At 10x accumulated memory, recall@10 remains 75.5%, showing where BM25 alone starts to lose ranking power.
Citation
LongMemEval: Benchmarking Chat Assistants on Long-Term Interactive Memory by Di Wu, Hongwei Wang, Wenhao Yu, Yuwei Zhang, Kai-Wei Chang, and Dong Yu.
Paper: Wu et al., ICLR 2025. Dataset: xiaowu0162/longmemeval.
End-to-end QA
70.8%
354 / 500 LongMemEval questions answered from retrieved context.
Retrieval completeness
88.1%
recall@10, with hit@10 at 95.2% on the full 500-question set.
Correct when retrieval misses
7.7%
Correct only 7.7% of the time when the right evidence is absent; the reader mostly abstains instead of guessing.
10x memory scale
75.5%
recall@10 on LongMemEval_m, where the haystack grows to about 500 sessions across a 150-question streamed run.
What the numbers say
The right memory usually lands near the top.
The strongest signal is retrieval, because those metrics are deterministic and do not depend on a judge model. QA is included as a practical end-to-end check, but it should be read with the model caveat below.
| metric | @1 | @3 | @5 | @10 | @20 |
|---|---|---|---|---|---|
| hit@k — needle found | 70.8% | 85.4% | 89.6% | 95.2% | 97.6% |
| recall@k — completeness | 43.9% | 73.0% | 80.1% | 88.1% | 93.2% |
| precision@k | 70.8% | 43.3% | 29.4% | 16.4% | 8.8% |
| ndcg@k | 70.8% | 72.0% | 74.8% | 78.0% | 79.6% |
Precision falls as k grows because each question has only about 1.9 gold sessions. MRR and hit@1 are the cleaner read on whether the memory is noisy.
What this proves
- Cosmos local BM25 retrieval can surface the right evidence for almost every LongMemEval_s question by top-10.
- Retrieval is not strongly biased toward recent evidence inside a fixed history.
- When retrieval misses, the answerer mostly abstains instead of inventing an answer.
What this does not claim
- It does not prove a literal 3-5 year memory horizon; LongMemEval does not contain multi-year calendar spans.
- It is not a claim about every possible retrieval architecture or ranking method.
- End-to-end QA percentages are judge-dependent. Retrieval metrics are the model-independent baseline.
Scale
At 10x memory volume, the fact is kept but harder to surface.
LongMemEval_m grows the haystack from roughly 50 sessions to roughly 500. This scale run uses a 150-question streamed benchmark slice. Local BM25 still retrieves useful context, but the needle moves lower as more lexically similar sessions compete.
hit@5
89.6% at 50 sessions
72.7%
hit@10
95.2% at 50 sessions
81.3%
recall@5
80.1% at 50 sessions
67.2%
recall@10
88.1% at 50 sessions
75.5%
End-to-end QA
A practical reader test, after retrieval.
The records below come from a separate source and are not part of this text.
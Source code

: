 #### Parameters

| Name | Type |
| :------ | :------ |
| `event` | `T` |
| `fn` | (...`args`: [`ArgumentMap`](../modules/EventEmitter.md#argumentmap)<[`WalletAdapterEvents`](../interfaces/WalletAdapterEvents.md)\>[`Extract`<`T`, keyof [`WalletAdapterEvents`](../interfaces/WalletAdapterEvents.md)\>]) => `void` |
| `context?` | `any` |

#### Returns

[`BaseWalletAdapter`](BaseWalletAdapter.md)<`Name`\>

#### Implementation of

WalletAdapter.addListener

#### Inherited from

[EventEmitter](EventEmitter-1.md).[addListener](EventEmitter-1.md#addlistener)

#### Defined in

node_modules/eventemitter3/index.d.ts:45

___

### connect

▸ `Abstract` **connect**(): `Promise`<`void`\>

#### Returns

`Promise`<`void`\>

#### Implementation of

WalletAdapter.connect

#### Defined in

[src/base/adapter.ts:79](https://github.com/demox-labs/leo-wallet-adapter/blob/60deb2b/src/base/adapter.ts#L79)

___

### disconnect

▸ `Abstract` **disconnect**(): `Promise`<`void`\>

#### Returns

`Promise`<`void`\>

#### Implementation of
Cosmos retrieves the top-5 sessions, an answer model reads only that retrieved context, and a separate judge model grades the answer against the gold response. The answerer never sees the gold answer.
Single-session user
92.9%
Knowledge update
92.3%
Single-session assistant
69.6%
Multi-session
62.4%
Temporal reasoning
58.7%
Preference
56.7%
Method
How the run was measured
Dataset: official LongMemEval from Hugging Face,xiaowu0162/longmemeval.
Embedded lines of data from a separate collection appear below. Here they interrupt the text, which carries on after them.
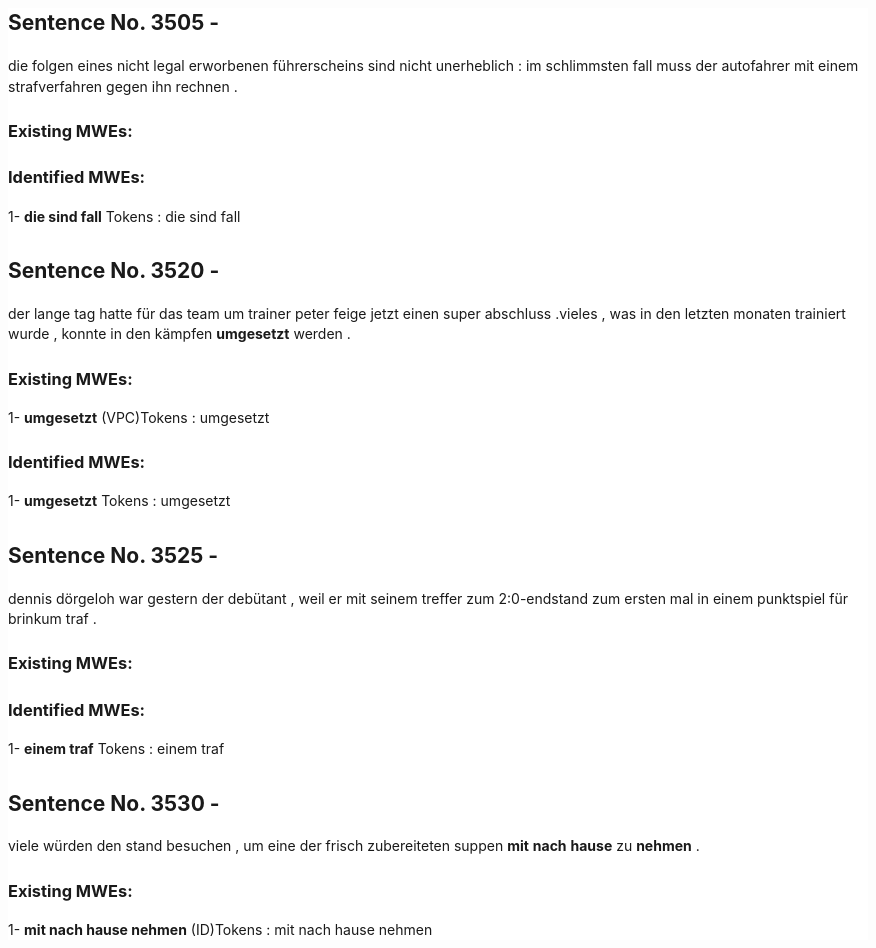 ## Sentence No. 3505 - 
die folgen eines nicht legal erworbenen führerscheins sind nicht unerheblich : im schlimmsten fall muss der autofahrer mit einem strafverfahren gegen ihn rechnen . 
### Existing MWEs: 
### Identified MWEs: 
1- **die sind fall** Tokens : 
die
sind
fall



## Sentence No. 3520 - 
der lange tag hatte für das team um trainer peter feige jetzt einen super abschluss .vieles , was in den letzten monaten trainiert wurde , konnte in den kämpfen **umgesetzt** werden . 
### Existing MWEs: 
1- **umgesetzt** (VPC)Tokens : 
umgesetzt


### Identified MWEs: 
1- **umgesetzt** Tokens : 
umgesetzt



## Sentence No. 3525 - 
dennis dörgeloh war gestern der debütant , weil er mit seinem treffer zum 2:0-endstand zum ersten mal in einem punktspiel für brinkum traf . 
### Existing MWEs: 
### Identified MWEs: 
1- **einem traf** Tokens : 
einem
traf



## Sentence No. 3530 - 
viele würden den stand besuchen , um eine der frisch zubereiteten suppen **mit** **nach** **hause** zu **nehmen** . 
### Existing MWEs: 
1- **mit nach hause nehmen** (ID)Tokens : 
mit
nach
hause
nehmen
Retrieval scoring is deterministic: reset Cosmos, ingest each chat session as one memory, query with the question, then compare returned session ids to the benchmark gold answer sessions.
Engine under test: Cosmos MemoryStoreV2 + BM25Search, the same local BM25 path used by MCP memory search.
End-to-end QA was run on the full 500-question longmemeval_s set.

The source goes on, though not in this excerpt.